Venezuela’s electoral authority, blasted by critics as favouring the governing party, proclaimed President Nicolas Maduro the winner in last Sunday’s vote, saying on Monday he obtained 51 percent compared with 46 percent for opposition candidate Edmundo Gonzalez. The authority reaffirmed a similar margin on Friday.

The published election result has prompted widespread allegations of fraud and protests.

On Saturday, supporters chanted and sang as Machado arrived at the rally in Caracas, happy to see her in the streets after the leader said in a Thursday op-ed for the Wall Street Journal that she was in hiding and feared for her life.

Ecstatic, they crushed around her as she climbed onto a raised platform on a truck to address the crowd.

“I am happy because I am here with Maria Corina, supporting Venezuela to escape this terrible injustice,” Yamilet Rondon, 42, who was waving a Venezuelan flag, told Reuters.

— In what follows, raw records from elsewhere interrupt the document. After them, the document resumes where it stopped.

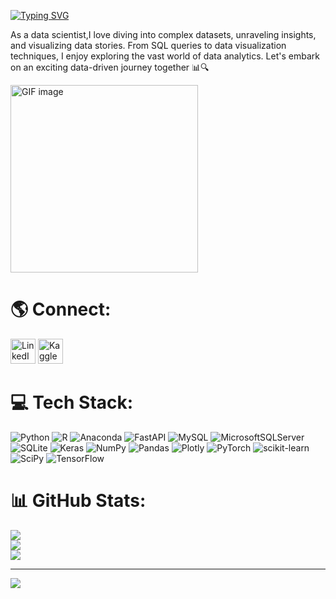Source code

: [![Typing SVG](https://readme-typing-svg.herokuapp.com?font=Exo+2&size=24&duration=4000&pause=1000&color=6AFF95&width=435&lines=Greetings%2C+fellow+data+enthusiast!+)](https://git.io/typing-svg)

As a data scientist,I love diving into complex datasets,
unraveling insights, and visualizing data stories. From SQL
queries to data visualization techniques, I enjoy exploring
the vast world of data analytics. Let's embark on an exciting
data-driven journey together 📊🔍

<img src="https://user-images.githubusercontent.com/59734313/157189039-c09b3e38-9f42-42c0-ab54-14f1574190a7.gif" width="300" alt="GIF image">

# 🌎 Connect:
<a href="https://www.linkedin.com/in/maryam-sikander/"><img src="https://icons-for-free.com/iconfiles/png/512/linkedin+logo+service+social+web+website+icon-1320192780023588708.png" alt="LinkedIn" width="40"></a>
<a href="https://www.kaggle.com/maryamsikander"><img src="https://cdn4.iconfinder.com/data/icons/logos-and-brands/512/189_Kaggle_logo_logos-512.png" alt="Kaggle" width="40"></a>


# 💻 Tech Stack:
![Python](https://img.shields.io/badge/python-3670A0?style=for-the-badge&logo=python&logoColor=ffdd54) ![R](https://img.shields.io/badge/r-%23276DC3.svg?style=for-the-badge&logo=r&logoColor=white) ![Anaconda](https://img.shields.io/badge/Anaconda-%2344A833.svg?style=for-the-badge&logo=anaconda&logoColor=white) ![FastAPI](https://img.shields.io/badge/FastAPI-005571?style=for-the-badge&logo=fastapi) ![MySQL](https://img.shields.io/badge/mysql-%2300f.svg?style=for-the-badge&logo=mysql&logoColor=white) ![MicrosoftSQLServer](https://img.shields.io/badge/Microsoft%20SQL%20Sever-CC2927?style=for-the-badge&logo=microsoft%20sql%20server&logoColor=white) ![SQLite](https://img.shields.io/badge/sqlite-%2307405e.svg?style=for-the-badge&logo=sqlite&logoColor=white) ![Keras](https://img.shields.io/badge/Keras-%23D00000.svg?style=for-the-badge&logo=Keras&logoColor=white) ![NumPy](https://img.shields.io/badge/numpy-%23013243.svg?style=for-the-badge&logo=numpy&logoColor=white) ![Pandas](https://img.shields.io/badge/pandas-%23150458.svg?style=for-the-badge&logo=pandas&logoColor=white) ![Plotly](https://img.shields.io/badge/Plotly-%233F4F75.svg?style=for-the-badge&logo=plotly&logoColor=white) ![PyTorch](https://img.shields.io/badge/PyTorch-%23EE4C2C.svg?style=for-the-badge&logo=PyTorch&logoColor=white) ![scikit-learn](https://img.shields.io/badge/scikit--learn-%23F7931E.svg?style=for-the-badge&logo=scikit-learn&logoColor=white) ![SciPy](https://img.shields.io/badge/SciPy-%230C55A5.svg?style=for-the-badge&logo=scipy&logoColor=%white) ![TensorFlow](https://img.shields.io/badge/TensorFlow-%23FF6F00.svg?style=for-the-badge&logo=TensorFlow&logoColor=white)
# 📊 GitHub Stats:
![](https://github-readme-stats.vercel.app/api?username=Maryams530&theme=dracula&hide_border=true&include_all_commits=false&count_private=false)<br/>
![](https://github-readme-streak-stats.herokuapp.com/?user=Maryams530&theme=dracula&hide_border=true)<br/>
![](https://github-readme-stats.vercel.app/api/top-langs/?username=Maryams530&theme=dracula&hide_border=true&include_all_commits=false&count_private=false&layout=compact)

---
[![](https://visitcount.itsvg.in/api?id=Maryams530&label=Profile%20Views&color=5&icon=0&pretty=true)](https://visitcount.itsvg.in)


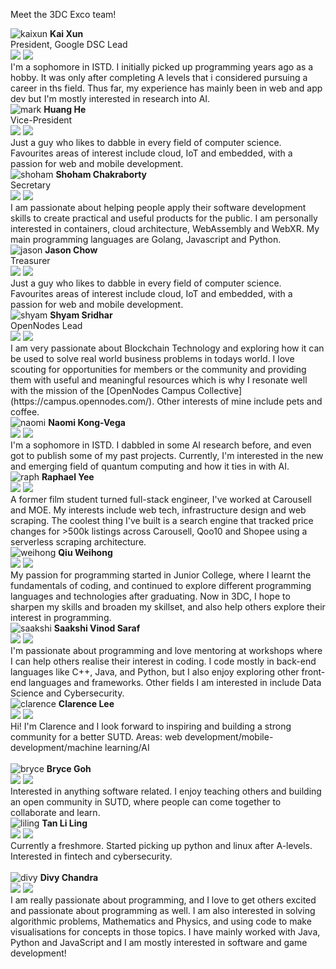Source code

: <link rel="stylesheet" type="text/css" media="all" href="../styles/main.css" />

Meet the 3DC Exco team!

<img src="../imgs/team/kaixun.jpg" alt="kaixun" class="profile-photo"/>
<b>Kai Xun</b>
<br/>
President, Google DSC Lead<br/>
<a href="https://github.com/okaaiiix"><img src="../imgs/logos/github.svg" class="logo"/></a>
<a href="https://www.linkedin.com/in/oei-kai-xun-67939a184/"><img src="../imgs/logos/linkedin.svg" class="logo"/></a>
<br/>
I'm a sophomore in ISTD. I initially picked up programming years ago as a hobby. It was only after completing A levels that i considered pursuing a career in ths field. Thus far, my experience has mainly been in web and app dev but I'm mostly interested in research into AI.

<br/>

<img src="../imgs/team/mark.jpg" alt="mark" class="profile-photo"/>
<b>Huang He</b>
<br/>
Vice-President<br/>
<a href="https://github.com/MarkHershey"><img src="../imgs/logos/github.svg" class="logo"/></a>
<a href="https://www.linkedin.com/in/huanghe97"><img src="../imgs/logos/linkedin.svg" class="logo"/></a>
<br/>
Just a guy who likes to dabble in every field of computer science. Favourites areas of interest include cloud, IoT and embedded, with a passion for web and mobile development.

<br/>

<img src="../imgs/team/shoham.jpg" alt="shoham" class="profile-photo"/>
<b>Shoham Chakraborty</b>
<br/>
Secretary<br/>
<a href="https://github.com/shohamc1/"><img src="../imgs/logos/github.svg" class="logo"/></a>
<a href="www.linkedin.com/in/shohamc1"><img src="../imgs/logos/linkedin.svg" class="logo"/></a>
<br/>
I am passionate about helping people apply their software development skills to create practical and useful products for the public. I am personally interested in containers, cloud architecture, WebAssembly and WebXR. My main programming languages are Golang, Javascript and Python.

<br/>

<img src="../imgs/team/jason.jpg" alt="jason" class="profile-photo"/>
<b>Jason Chow</b>
<br/>
Treasurer<br/>
<a href="https://github.com/slimechips"><img src="../imgs/logos/github.svg" class="logo"/></a>
<a href="https://www.linkedin.com/in/jason-chow-chee-sin"><img src="../imgs/logos/linkedin.svg" class="logo"/></a>
<br/>
Just a guy who likes to dabble in every field of computer science. Favourites areas of interest include cloud, IoT and embedded, with a passion for web and mobile development.

<br/>

<img src="../imgs/team/shyam.jpg" alt="shyam" class="profile-photo"/>
<b>Shyam Sridhar</b>
<br/>
OpenNodes Lead<br/>
<a href="https://github.com/SHSR2001"><img src="../imgs/logos/github.svg" class="logo"/></a>
<a href="https://www.linkedin.com/in/shyam-sridhar/"><img src="../imgs/logos/linkedin.svg" class="logo"/></a>
<br/>
I am very passionate about Blockchain Technology and exploring how it can be used to solve real world business problems in todays world. I love scouting for opportunities for members or the community and providing them with useful and meaningful resources which is why I resonate well with the mission of the [OpenNodes Campus Collective](https://campus.opennodes.com/). Other interests of mine include pets and coffee.

<br/>

<img src="../imgs/team/naomi.jpg" alt="naomi" class="profile-photo"/>
<b>Naomi Kong-Vega</b>
<br/>
<a href="https://github.com/namoikonk"><img src="../imgs/logos/github.svg" class="logo"/></a>
<a href="www.linkedin.com/in/naomikongvega"><img src="../imgs/logos/linkedin.svg" class="logo"/></a>
<br/>
I'm a sophomore in ISTD. I dabbled in some AI research before, and even got to publish some of my past projects. Currently, I'm interested in the new and emerging field of quantum computing and how it ties in with AI.

<br/>

<img src="../imgs/team/raph.jpg" alt="raph" class="profile-photo"/>
<b>Raphael Yee</b>
<br/>
<a href="https://github.com/rphly"><img src="../imgs/logos/github.svg" class="logo"/></a>
<a href="https://www.linkedin.com/in/raphael-yee"><img src="../imgs/logos/linkedin.svg" class="logo"/></a>
<br/>
A former film student turned full-stack engineer, I've worked at Carousell and MOE. My interests include web tech, infrastructure design and web scraping. The coolest thing I've built is a search engine that tracked price changes for >500k listings across Carousell, Qoo10 and Shopee using a serverless scraping architecture.

<br/>

<img src="../imgs/team/weihong.jpg" alt="weihong" class="profile-photo"/>
<b>Qiu Weihong</b>
<br/>
<a href="https://github.com/weihong0827"><img src="../imgs/logos/github.svg" class="logo"/></a>
<a href="https://www.linkedin.com/in/wei-hong-qiu-4472701a6/"><img src="../imgs/logos/linkedin.svg" class="logo"/></a>
<br/>
My passion for programming started in Junior College, where I learnt the fundamentals of coding, and continued to explore different programming languages and technologies after graduating. Now in 3DC, I hope to sharpen my skills and broaden my skillset, and also help others explore their interest in programming.

<br/>

<img src="../imgs/team/saakshi.jpg" alt="saakshi" class="profile-photo"/>
<b>Saakshi Vinod Saraf</b>
<br/>
<a href="https://github.com/SakVSF"><img src="../imgs/logos/github.svg" class="logo"/></a>
<a href="www.linkedin.com/in/saakshi-vinod-saraf"><img src="../imgs/logos/linkedin.svg" class="logo"/></a>
<br/>
I'm passionate about programming and love mentoring at workshops where I can help others realise their interest in coding. I code mostly in back-end languages like C++, Java, and Python, but I also enjoy exploring other front-end languages and frameworks. Other fields I am interested in include Data Science and Cybersecurity.

<br/>

<img src="../imgs/team/clarence.jpg" alt="clarence" class="profile-photo"/>
<b>Clarence Lee</b>
<br/>
<a href="https://github.com/Reckonzz"><img src="../imgs/logos/github.svg" class="logo"/></a>
<a href="https://www.linkedin.com/in/clarence-lee-8979611a1/"><img src="../imgs/logos/linkedin.svg" class="logo"/></a>
<br/>
Hi! I'm Clarence and I look forward to inspiring and building a strong community for a better SUTD. Areas: web development/mobile-development/machine learning/AI

<br/>
<br/>

<img src="../imgs/team/bryce.jpg" alt="bryce" class="profile-photo"/>
<b>Bryce Goh</b>
<br/>
<a href="https://github.com/brycegoh"><img src="../imgs/logos/github.svg" class="logo"/></a>
<a href="www.linkedin.com/in/bryce-goh"><img src="../imgs/logos/linkedin.svg" class="logo"/></a>
<br/>
Interested in anything software related. I enjoy teaching others and building an open community in SUTD, where people can come together to collaborate and learn.

<br/>

<img src="../imgs/team/liling.jpg" alt="liling" class="profile-photo"/>
<b>Tan Li Ling</b>
<br/>
<a href="https://github.com/spritto"><img src="../imgs/logos/github.svg" class="logo"/></a>
<a href="https://www.linkedin.com/in/ling-tan-0830631ab/"><img src="../imgs/logos/linkedin.svg" class="logo"/></a>
<br/>
Currently a freshmore. Started picking up python and linux after A-levels. Interested in fintech and cybersecurity.

<br/>
<br/>

<img src="../imgs/team/divy.jpg" alt="divy" class="profile-photo"/>
<b>Divy Chandra</b>
<br/>
<a href="https://github.com/Divy1211"><img src="../imgs/logos/github.svg" class="logo"/></a>
<a href="https://www.linkedin.com/in/divy-chandra-42546118a/"><img src="../imgs/logos/linkedin.svg" class="logo"/></a>
<br/>
I am really passionate about programming, and I love to get others excited and passionate about programming as well. I am also interested in solving algorithmic problems, Mathematics and Physics, and using code to make visualisations for concepts in those topics. I have mainly worked with Java, Python and JavaScript and I am mostly interested in software and game development!

<br/>

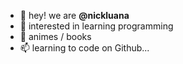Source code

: - 👋 hey! we are **@nickluana**
- 👀 interested in learning programming 
- 💞️ animes / books
- 📫 learning to code on Github...


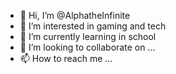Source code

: - 👋 Hi, I’m @AlphatheInfinite
- 👀 I’m interested in gaming and tech
- 🌱 I’m currently learning in school
- 💞️ I’m looking to collaborate on ...
- 📫 How to reach me ...

<!---
AlphatheInfinite/AlphatheInfinite is a ✨ special ✨ repository because its `README.md` (this file) appears on your GitHub profile.
You can click the Preview link to take a look at your changes.
--->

In addition to Caracas, demonstrations took place in cities including Valencia, Maracaibo and San Cristobal.

“I came to this march with some fear, with fear of the repression we’ve seen, but it is our struggle,” preschool teacher Susana Martinez, 42, said at a demonstration backing the opposition in Valencia.

Meanwhile, Maduro urged his backers to attend his own “mother of all marches” elsewhere in Caracas.

“Today, we are here heeding the call of our president … to defend democracy,” Alfredo Valera, president of Venezuela’s Fontur union, who took part in a pro-government caravan in Caracas, told state television.

Maduro’s government has cracked down on opposition protests and labelled them as part of an attempted US-backed coup.

Security forces have arrested hundreds of opposition supporters who have taken to the streets in the days after the disputed poll.

So far, at least 20 people have been killed in post-election protests, according to rights group Human Rights Watch.

Earlier, the Organization of American States called for calm.

“Today, we urge that there not be one more political prisoner, nor one more tortured person, nor one more disappeared person, nor one more murdered person,” said the OAS, which this week called the election results unreliable.

Nations including the US and Argentina have already recognised Gonzalez as the election’s winner, with US Secretary of State Antony Blinken on Thursday citing “overwhelming evidence.”

Costa Rica, Ecuador, Panama and Uruguay also concluded on Friday that Gonzalez received the most votes.

Meanwhile, countries including Russia, China and Cuba, have congratulated Maduro.